Material to process —
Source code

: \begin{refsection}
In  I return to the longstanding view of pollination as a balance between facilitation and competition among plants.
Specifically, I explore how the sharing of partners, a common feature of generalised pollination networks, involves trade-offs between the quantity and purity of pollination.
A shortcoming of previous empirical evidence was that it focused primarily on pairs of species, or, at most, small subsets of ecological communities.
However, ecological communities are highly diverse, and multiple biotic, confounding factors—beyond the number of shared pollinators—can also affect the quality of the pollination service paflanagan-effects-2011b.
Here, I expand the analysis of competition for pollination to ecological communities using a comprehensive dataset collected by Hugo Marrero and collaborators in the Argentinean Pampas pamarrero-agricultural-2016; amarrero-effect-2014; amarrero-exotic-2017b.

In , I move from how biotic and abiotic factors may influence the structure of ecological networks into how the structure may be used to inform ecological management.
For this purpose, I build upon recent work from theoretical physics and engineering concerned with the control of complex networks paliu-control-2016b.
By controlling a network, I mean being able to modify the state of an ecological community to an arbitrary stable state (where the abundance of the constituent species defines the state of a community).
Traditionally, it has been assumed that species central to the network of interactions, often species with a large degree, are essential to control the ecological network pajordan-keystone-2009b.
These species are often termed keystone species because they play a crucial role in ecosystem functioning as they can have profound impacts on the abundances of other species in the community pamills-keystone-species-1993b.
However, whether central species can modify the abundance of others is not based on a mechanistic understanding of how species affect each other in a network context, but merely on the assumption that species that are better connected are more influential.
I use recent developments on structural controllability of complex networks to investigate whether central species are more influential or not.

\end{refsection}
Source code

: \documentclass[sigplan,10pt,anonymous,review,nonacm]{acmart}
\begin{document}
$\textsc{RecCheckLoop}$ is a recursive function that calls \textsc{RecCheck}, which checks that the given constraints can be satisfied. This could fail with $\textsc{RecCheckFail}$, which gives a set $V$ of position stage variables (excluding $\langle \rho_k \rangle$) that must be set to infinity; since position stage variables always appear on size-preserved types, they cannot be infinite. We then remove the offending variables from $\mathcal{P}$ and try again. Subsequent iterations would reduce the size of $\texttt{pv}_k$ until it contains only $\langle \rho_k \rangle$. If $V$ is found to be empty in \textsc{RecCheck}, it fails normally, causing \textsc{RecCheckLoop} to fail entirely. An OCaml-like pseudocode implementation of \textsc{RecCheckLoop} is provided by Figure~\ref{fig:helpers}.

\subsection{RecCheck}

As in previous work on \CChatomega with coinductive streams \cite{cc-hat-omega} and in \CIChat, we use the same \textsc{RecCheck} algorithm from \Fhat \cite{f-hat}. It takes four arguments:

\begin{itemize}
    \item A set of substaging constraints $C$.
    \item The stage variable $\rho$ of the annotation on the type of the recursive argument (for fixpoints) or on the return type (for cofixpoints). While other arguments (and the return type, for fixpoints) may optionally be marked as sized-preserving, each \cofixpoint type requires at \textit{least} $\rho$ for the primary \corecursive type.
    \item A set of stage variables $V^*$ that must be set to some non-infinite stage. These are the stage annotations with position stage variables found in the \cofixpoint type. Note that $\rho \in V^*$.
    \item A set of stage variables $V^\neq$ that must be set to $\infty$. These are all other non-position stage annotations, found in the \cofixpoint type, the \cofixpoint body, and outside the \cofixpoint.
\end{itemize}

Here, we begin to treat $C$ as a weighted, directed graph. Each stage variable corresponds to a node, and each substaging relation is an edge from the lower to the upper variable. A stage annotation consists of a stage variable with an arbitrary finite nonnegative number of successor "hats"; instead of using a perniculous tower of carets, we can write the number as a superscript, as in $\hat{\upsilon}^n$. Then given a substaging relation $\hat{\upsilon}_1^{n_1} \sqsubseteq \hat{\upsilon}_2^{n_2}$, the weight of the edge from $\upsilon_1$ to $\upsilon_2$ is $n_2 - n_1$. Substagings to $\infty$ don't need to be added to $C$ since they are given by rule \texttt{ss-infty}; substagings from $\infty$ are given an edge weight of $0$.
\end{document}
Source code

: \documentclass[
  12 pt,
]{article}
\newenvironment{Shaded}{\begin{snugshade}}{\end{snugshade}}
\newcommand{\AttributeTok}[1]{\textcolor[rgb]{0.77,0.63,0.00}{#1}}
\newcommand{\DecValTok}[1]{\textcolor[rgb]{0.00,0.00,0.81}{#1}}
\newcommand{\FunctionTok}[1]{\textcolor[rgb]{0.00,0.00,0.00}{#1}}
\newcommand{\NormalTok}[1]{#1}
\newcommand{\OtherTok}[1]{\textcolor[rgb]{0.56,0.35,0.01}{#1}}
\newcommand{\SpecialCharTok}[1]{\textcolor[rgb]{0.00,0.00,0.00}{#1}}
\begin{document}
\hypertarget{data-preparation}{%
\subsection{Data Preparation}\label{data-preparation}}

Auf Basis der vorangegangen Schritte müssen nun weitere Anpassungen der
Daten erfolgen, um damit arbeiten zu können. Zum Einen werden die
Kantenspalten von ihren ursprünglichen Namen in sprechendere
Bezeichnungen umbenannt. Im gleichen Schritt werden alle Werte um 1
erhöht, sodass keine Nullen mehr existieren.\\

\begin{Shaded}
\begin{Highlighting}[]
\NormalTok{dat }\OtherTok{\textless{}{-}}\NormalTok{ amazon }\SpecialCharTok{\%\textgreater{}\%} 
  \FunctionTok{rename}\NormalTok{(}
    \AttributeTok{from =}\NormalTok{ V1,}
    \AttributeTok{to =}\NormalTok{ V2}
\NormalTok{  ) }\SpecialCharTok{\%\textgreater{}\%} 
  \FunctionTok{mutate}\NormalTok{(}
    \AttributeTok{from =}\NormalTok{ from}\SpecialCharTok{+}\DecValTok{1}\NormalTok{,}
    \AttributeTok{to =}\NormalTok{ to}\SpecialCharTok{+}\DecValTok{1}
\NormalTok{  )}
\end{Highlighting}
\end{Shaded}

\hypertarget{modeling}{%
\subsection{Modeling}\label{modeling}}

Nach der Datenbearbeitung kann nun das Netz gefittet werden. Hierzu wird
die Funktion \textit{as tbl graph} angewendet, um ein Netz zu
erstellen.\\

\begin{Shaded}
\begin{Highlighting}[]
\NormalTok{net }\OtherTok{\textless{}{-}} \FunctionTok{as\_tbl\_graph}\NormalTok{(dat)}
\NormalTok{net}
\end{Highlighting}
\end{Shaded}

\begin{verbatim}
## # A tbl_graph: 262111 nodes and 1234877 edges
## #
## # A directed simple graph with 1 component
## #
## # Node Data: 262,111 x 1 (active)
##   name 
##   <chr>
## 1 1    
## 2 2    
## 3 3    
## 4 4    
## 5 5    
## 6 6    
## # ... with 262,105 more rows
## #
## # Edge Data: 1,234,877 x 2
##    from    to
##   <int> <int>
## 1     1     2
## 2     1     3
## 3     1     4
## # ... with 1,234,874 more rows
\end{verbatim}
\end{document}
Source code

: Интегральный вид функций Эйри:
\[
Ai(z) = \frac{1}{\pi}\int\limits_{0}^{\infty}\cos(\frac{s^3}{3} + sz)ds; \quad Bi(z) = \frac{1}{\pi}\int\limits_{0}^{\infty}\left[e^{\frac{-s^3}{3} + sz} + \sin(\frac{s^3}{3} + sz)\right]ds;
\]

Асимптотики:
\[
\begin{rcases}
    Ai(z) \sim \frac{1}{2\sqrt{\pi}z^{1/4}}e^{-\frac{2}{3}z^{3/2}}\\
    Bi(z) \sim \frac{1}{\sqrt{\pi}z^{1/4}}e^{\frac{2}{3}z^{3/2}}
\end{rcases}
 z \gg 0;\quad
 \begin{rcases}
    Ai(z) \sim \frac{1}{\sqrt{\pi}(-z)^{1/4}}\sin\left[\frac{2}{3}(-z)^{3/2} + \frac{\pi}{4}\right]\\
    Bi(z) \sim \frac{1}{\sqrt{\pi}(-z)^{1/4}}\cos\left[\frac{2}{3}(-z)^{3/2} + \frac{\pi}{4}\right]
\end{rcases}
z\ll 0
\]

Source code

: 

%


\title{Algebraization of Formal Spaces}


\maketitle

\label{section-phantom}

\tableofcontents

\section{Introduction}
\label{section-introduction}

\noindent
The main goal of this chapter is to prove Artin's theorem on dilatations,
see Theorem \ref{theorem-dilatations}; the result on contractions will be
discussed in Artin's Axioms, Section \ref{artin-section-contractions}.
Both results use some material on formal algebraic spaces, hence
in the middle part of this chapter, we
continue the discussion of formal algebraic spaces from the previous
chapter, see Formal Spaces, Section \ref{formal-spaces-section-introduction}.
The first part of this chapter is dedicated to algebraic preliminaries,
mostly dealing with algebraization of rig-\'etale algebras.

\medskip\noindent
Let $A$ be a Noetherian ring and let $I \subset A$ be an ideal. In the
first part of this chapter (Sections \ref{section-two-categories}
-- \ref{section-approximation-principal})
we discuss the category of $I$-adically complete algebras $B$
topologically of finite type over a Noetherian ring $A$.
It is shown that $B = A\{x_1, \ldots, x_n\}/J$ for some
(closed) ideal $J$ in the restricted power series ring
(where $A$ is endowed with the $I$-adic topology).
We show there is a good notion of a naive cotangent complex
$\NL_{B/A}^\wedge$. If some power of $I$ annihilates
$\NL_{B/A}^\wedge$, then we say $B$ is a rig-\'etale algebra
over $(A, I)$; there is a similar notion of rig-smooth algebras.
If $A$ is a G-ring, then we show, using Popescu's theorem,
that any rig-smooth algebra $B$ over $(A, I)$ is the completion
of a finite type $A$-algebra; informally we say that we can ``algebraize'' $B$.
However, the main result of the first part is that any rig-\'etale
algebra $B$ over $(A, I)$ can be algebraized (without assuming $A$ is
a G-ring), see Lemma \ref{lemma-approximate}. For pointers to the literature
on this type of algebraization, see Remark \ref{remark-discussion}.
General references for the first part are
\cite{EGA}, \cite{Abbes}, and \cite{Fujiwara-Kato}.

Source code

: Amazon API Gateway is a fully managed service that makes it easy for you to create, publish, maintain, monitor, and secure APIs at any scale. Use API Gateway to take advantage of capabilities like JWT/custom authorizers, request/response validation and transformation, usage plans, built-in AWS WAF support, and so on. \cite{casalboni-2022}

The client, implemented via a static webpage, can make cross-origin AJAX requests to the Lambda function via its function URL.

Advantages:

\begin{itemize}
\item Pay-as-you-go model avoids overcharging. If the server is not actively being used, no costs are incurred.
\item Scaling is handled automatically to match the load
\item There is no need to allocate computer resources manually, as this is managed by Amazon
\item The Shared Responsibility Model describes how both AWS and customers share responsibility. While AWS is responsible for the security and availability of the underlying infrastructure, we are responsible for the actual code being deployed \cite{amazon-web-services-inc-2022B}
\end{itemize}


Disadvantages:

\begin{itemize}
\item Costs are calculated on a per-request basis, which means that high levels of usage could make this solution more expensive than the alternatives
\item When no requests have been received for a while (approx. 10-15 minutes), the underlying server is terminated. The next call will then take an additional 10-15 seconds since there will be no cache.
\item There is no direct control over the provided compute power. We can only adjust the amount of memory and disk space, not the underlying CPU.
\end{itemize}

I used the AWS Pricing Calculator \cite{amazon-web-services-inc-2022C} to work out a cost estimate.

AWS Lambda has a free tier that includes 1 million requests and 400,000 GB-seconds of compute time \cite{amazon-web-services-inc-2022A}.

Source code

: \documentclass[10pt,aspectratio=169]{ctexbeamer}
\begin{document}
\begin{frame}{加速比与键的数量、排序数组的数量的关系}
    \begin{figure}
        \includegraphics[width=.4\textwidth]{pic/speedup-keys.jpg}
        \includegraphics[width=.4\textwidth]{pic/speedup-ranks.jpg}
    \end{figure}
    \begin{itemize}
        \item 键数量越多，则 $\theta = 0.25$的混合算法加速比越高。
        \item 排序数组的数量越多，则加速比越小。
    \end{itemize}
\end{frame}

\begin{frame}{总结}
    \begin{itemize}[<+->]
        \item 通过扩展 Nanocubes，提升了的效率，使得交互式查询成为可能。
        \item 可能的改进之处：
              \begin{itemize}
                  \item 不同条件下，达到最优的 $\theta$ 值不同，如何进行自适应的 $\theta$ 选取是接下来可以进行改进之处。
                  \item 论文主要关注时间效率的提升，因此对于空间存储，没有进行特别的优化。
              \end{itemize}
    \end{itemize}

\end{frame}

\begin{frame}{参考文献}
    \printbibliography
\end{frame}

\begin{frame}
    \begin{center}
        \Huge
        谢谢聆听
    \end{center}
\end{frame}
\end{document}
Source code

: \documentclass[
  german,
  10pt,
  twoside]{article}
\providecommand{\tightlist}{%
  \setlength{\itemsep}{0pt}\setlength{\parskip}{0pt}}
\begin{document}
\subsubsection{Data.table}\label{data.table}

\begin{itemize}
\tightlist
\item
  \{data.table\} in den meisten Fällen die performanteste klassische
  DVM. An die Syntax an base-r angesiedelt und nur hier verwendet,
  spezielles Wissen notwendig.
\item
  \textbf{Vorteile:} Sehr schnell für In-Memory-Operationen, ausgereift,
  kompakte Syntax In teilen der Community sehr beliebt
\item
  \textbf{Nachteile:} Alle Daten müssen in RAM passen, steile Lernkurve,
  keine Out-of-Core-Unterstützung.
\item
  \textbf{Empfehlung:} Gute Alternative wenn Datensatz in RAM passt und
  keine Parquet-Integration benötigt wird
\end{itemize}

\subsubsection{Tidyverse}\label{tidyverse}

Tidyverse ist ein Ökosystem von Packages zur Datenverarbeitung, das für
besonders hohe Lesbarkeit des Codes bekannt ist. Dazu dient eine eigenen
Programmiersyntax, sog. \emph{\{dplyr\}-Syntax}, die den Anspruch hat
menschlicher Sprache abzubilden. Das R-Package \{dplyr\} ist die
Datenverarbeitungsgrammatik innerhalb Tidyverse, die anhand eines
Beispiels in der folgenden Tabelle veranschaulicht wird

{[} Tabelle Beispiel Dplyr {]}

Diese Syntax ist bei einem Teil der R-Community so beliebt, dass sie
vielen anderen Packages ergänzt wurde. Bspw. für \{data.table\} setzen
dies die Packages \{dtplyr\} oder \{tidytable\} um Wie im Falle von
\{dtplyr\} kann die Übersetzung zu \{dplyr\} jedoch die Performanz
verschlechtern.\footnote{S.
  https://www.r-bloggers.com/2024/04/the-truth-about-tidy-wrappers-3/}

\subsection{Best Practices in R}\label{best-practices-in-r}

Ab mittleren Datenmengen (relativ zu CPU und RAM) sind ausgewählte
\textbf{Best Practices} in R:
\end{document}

Task directions —
Go through the records above and return every line that holds the string "infinite".

Task answer —
$\textsc{RecCheckLoop}$ is a recursive function that calls \textsc{RecCheck}, which checks that the given constraints can be satisfied. This could fail with $\textsc{RecCheckFail}$, which gives a set $V$ of position stage variables (excluding $\langle \rho_k \rangle$) that must be set to infinity; since position stage variables always appear on size-preserved types, they cannot be infinite. We then remove the offending variables from $\mathcal{P}$ and try again. Subsequent iterations would reduce the size of $\texttt{pv}_k$ until it contains only $\langle \rho_k \rangle$. If $V$ is found to be empty in \textsc{RecCheck}, it fails normally, causing \textsc{RecCheckLoop} to fail entirely. An OCaml-like pseudocode implementation of \textsc{RecCheckLoop} is provided by Figure~\ref{fig:helpers}.
    \item A set of stage variables $V^*$ that must be set to some non-infinite stage. These are the stage annotations with position stage variables found in the \cofixpoint type. Note that $\rho \in V^*$.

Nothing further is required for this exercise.